La producción aurífera se concentró, fundamentalmente, entre 1512 y 1542. En la segunda mitad del siglo los lavaderos esta­ban prácticamente extinguidos. Los años de máxima producción fueron 1517 y 1519 con 100 000 y 112 170 pesos respectivamente.

La caída de la producción aurífera se de­bió tanto al agotamiento de los lavaderos como a la rápida extinción de la población indígena que se ocupaba de estas faenas.

Una parte del oro obtenido correspondía a la Corona, esta variaba según fuese obte­nida por esclavos o por indios encomenda­dos. En el primer caso correspondía al rey la décima parte de lo encontrado y en el se­gundo la quinta. El primer funcionario real nombrado fue el fundidor y marcador de oro. Para este cargo fue designado Hernan­do de la Vega, en febrero de 1512. Este, a su vez, nombró al platero Cristóbal de Rojas para ejercer el cargo en Santiago de Cuba. Otro funcionario también importante fue el veedor de fundiciones que se encargaba de pesar, aquilatar, presenciar el acto de fundición, separar la parte correspondiente al rey así como de marcar y contraseñar las barras que permanecían en poder del colono.

Al parecer la primera fundición estuvo en Baracoa de donde pasó a Bayamo.
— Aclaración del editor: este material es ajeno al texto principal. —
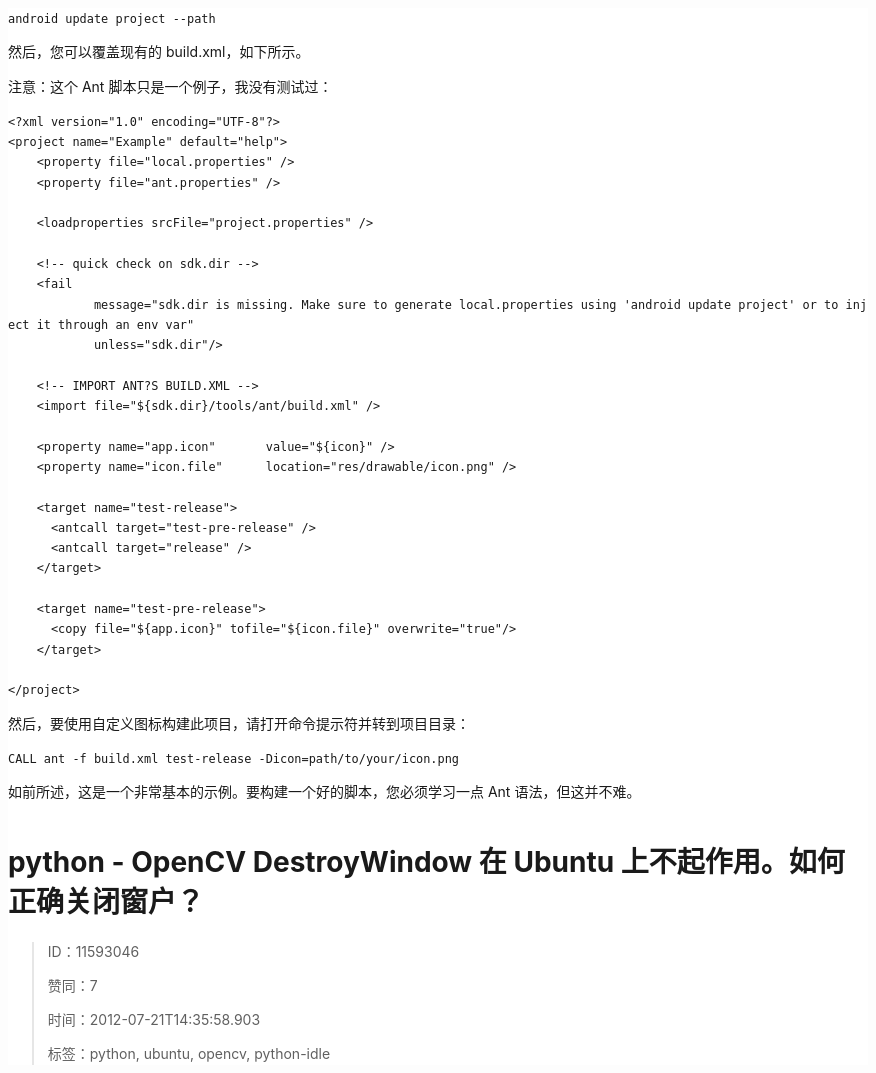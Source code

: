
 ```
android update project --path 
```

然后，您可以覆盖现有的 build.xml，如下所示。

注意：这个 Ant 脚本只是一个例子，我没有测试过：

```
<?xml version="1.0" encoding="UTF-8"?>
<project name="Example" default="help">
    <property file="local.properties" />
    <property file="ant.properties" />

    <loadproperties srcFile="project.properties" />

    <!-- quick check on sdk.dir -->
    <fail
            message="sdk.dir is missing. Make sure to generate local.properties using 'android update project' or to inject it through an env var"
            unless="sdk.dir"/>

    <!-- IMPORT ANT?S BUILD.XML -->
    <import file="${sdk.dir}/tools/ant/build.xml" />

    <property name="app.icon"       value="${icon}" />
    <property name="icon.file"      location="res/drawable/icon.png" />

    <target name="test-release">
      <antcall target="test-pre-release" />
      <antcall target="release" />
    </target>

    <target name="test-pre-release">
      <copy file="${app.icon}" tofile="${icon.file}" overwrite="true"/>
    </target>

</project> 
```

然后，要使用自定义图标构建此项目，请打开命令提示符并转到项目目录：

```
CALL ant -f build.xml test-release -Dicon=path/to/your/icon.png 
```

如前所述，这是一个非常基本的示例。要构建一个好的脚本，您必须学习一点 Ant 语法，但这并不难。

# python - OpenCV DestroyWindow 在 Ubuntu 上不起作用。如何正确关闭窗户？

> ID：11593046
> 
> 赞同：7
> 
> 时间：2012-07-21T14:35:58.903
> 
> 标签：python, ubuntu, opencv, python-idle
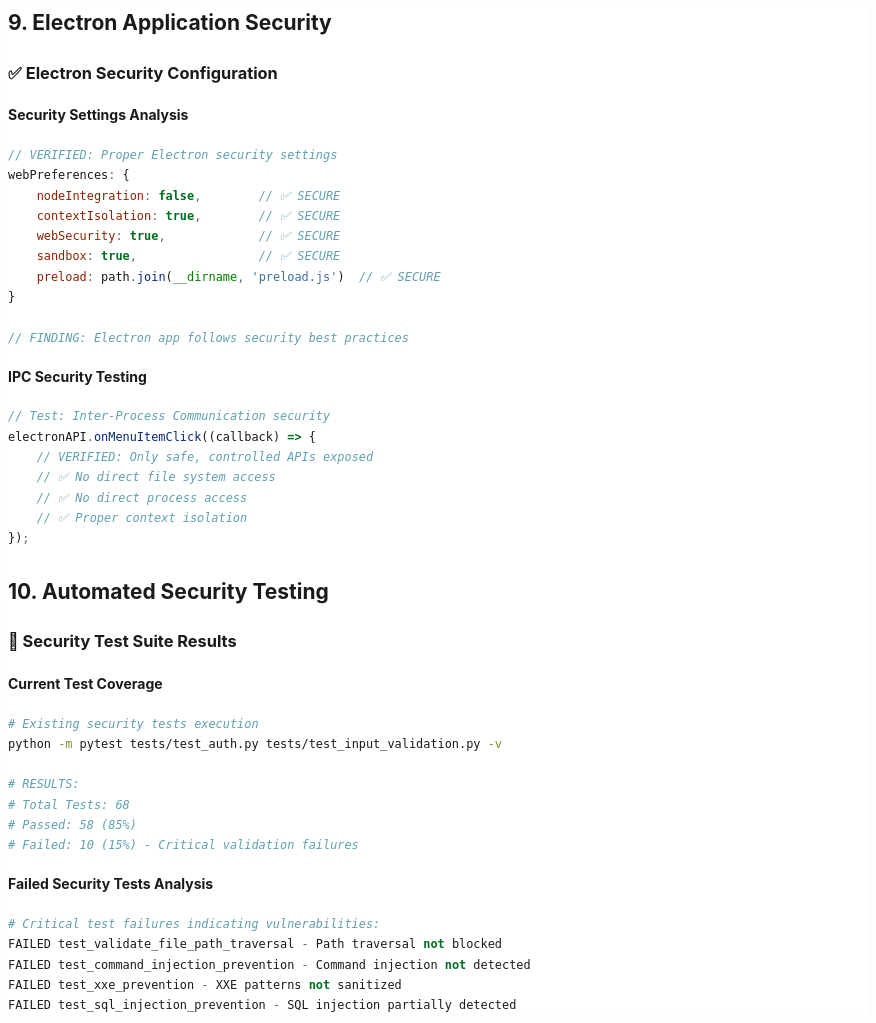 ## 9. Electron Application Security

### ✅ Electron Security Configuration

#### Security Settings Analysis
```javascript
// VERIFIED: Proper Electron security settings
webPreferences: {
    nodeIntegration: false,        // ✅ SECURE
    contextIsolation: true,        // ✅ SECURE  
    webSecurity: true,             // ✅ SECURE
    sandbox: true,                 // ✅ SECURE
    preload: path.join(__dirname, 'preload.js')  // ✅ SECURE
}

// FINDING: Electron app follows security best practices
```

#### IPC Security Testing
```javascript
// Test: Inter-Process Communication security
electronAPI.onMenuItemClick((callback) => {
    // VERIFIED: Only safe, controlled APIs exposed
    // ✅ No direct file system access
    // ✅ No direct process access
    // ✅ Proper context isolation
});
```

## 10. Automated Security Testing

### 🤖 Security Test Suite Results

#### Current Test Coverage
```bash
# Existing security tests execution
python -m pytest tests/test_auth.py tests/test_input_validation.py -v

# RESULTS:
# Total Tests: 68
# Passed: 58 (85%)
# Failed: 10 (15%) - Critical validation failures
```

#### Failed Security Tests Analysis
```python
# Critical test failures indicating vulnerabilities:
FAILED test_validate_file_path_traversal - Path traversal not blocked
FAILED test_command_injection_prevention - Command injection not detected  
FAILED test_xxe_prevention - XXE patterns not sanitized
FAILED test_sql_injection_prevention - SQL injection partially detected
```
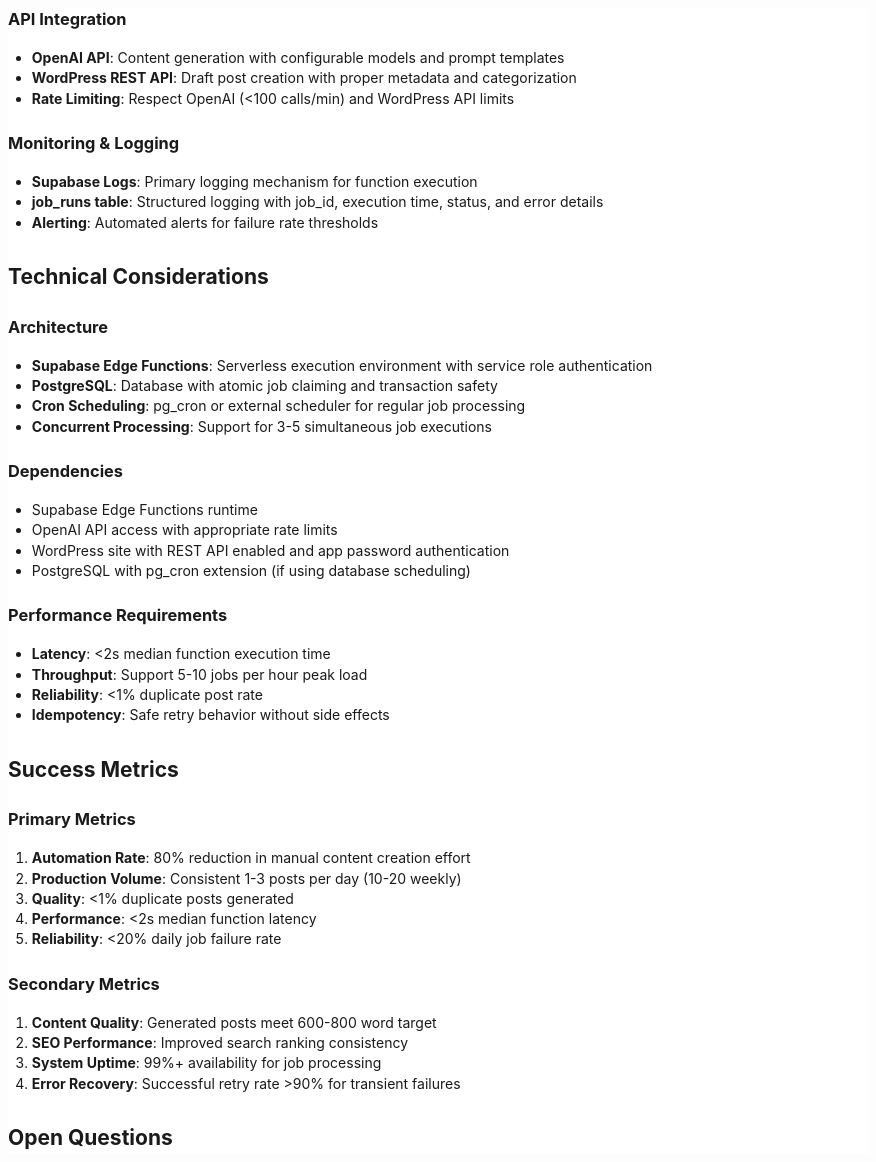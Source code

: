 ### API Integration
- **OpenAI API**: Content generation with configurable models and prompt templates
- **WordPress REST API**: Draft post creation with proper metadata and categorization
- **Rate Limiting**: Respect OpenAI (<100 calls/min) and WordPress API limits

### Monitoring & Logging
- **Supabase Logs**: Primary logging mechanism for function execution
- **job_runs table**: Structured logging with job_id, execution time, status, and error details
- **Alerting**: Automated alerts for failure rate thresholds

## Technical Considerations

### Architecture
- **Supabase Edge Functions**: Serverless execution environment with service role authentication
- **PostgreSQL**: Database with atomic job claiming and transaction safety
- **Cron Scheduling**: pg_cron or external scheduler for regular job processing
- **Concurrent Processing**: Support for 3-5 simultaneous job executions

### Dependencies
- Supabase Edge Functions runtime
- OpenAI API access with appropriate rate limits
- WordPress site with REST API enabled and app password authentication
- PostgreSQL with pg_cron extension (if using database scheduling)

### Performance Requirements
- **Latency**: <2s median function execution time
- **Throughput**: Support 5-10 jobs per hour peak load
- **Reliability**: <1% duplicate post rate
- **Idempotency**: Safe retry behavior without side effects

## Success Metrics

### Primary Metrics
1. **Automation Rate**: 80% reduction in manual content creation effort
2. **Production Volume**: Consistent 1-3 posts per day (10-20 weekly)
3. **Quality**: <1% duplicate posts generated
4. **Performance**: <2s median function latency
5. **Reliability**: <20% daily job failure rate

### Secondary Metrics
1. **Content Quality**: Generated posts meet 600-800 word target
2. **SEO Performance**: Improved search ranking consistency
3. **System Uptime**: 99%+ availability for job processing
4. **Error Recovery**: Successful retry rate >90% for transient failures

## Open Questions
Desde 1515, esta se ubicó en Santiago de Cuba. La fundición estaba centralizada y se efectua­ba solo una vez al año, en tiempo de seca debido al mejor estado de los caminos por la escasez de lluvias y a que la navegación costera resultaba menos peligrosa en esa época del año. Todos los colonos estaban obligados a transportar su oro y pagar tanto estos gastos como los de la fundición; si la parte de que disponían era remitida a Espa­ña debían costear los fletes y el seguro.[45]

La etapa terminal de los lavaderos de oro coincidió con el inicio de la explotación del cobre. La extracción de ese mineral difiere sustancialmente de la del oro. Mientras es­te último fue una empresa fundamental­mente de los colonizadores, aunque con­trolada a través de la fundición por la Coro­na, el cobre resultó —desde sus inicios—, una empresa del rey. En 1529 los conquista­dores que buscaban oro enviaron muestras del mineral a España procedentes de las cercanías de Santiago de Cuba. Carlos I se interesaba en la producción minera debido al asesoramiento de los banqueros alemanes Fuggert y Welzer a quienes este rey les había entregado la producción minera de una parte de España y de importantes ren­glones de la economía americana. El inte­rés del monarca por otros metales además del oro respondía a las crecientes necesida­des españolas —sobre todo militares— que no podían ser cubiertas totalmente. El 15 de septiembre de 1530, los oficiales reales Lo­pe Hurtado y Hernando de Castro, refirie­ron al rey el hallazgo de las minas de El Co­bre, zona cerca de Santiago de Cuba, que desde entonces recibieron ese nombre, aunque más tarde también se les llamó de Santiago del Prado.[46]

Encomiendas, exterminio y rebeldía indígena. Iniciación de la explotación del negro

El desarrollo de la nueva colonia tenía como base la utilización de la fuerza de tra­bajo indígena. Una vez dominado el territo­rio y sus naturales, el conquistador inició su explotación.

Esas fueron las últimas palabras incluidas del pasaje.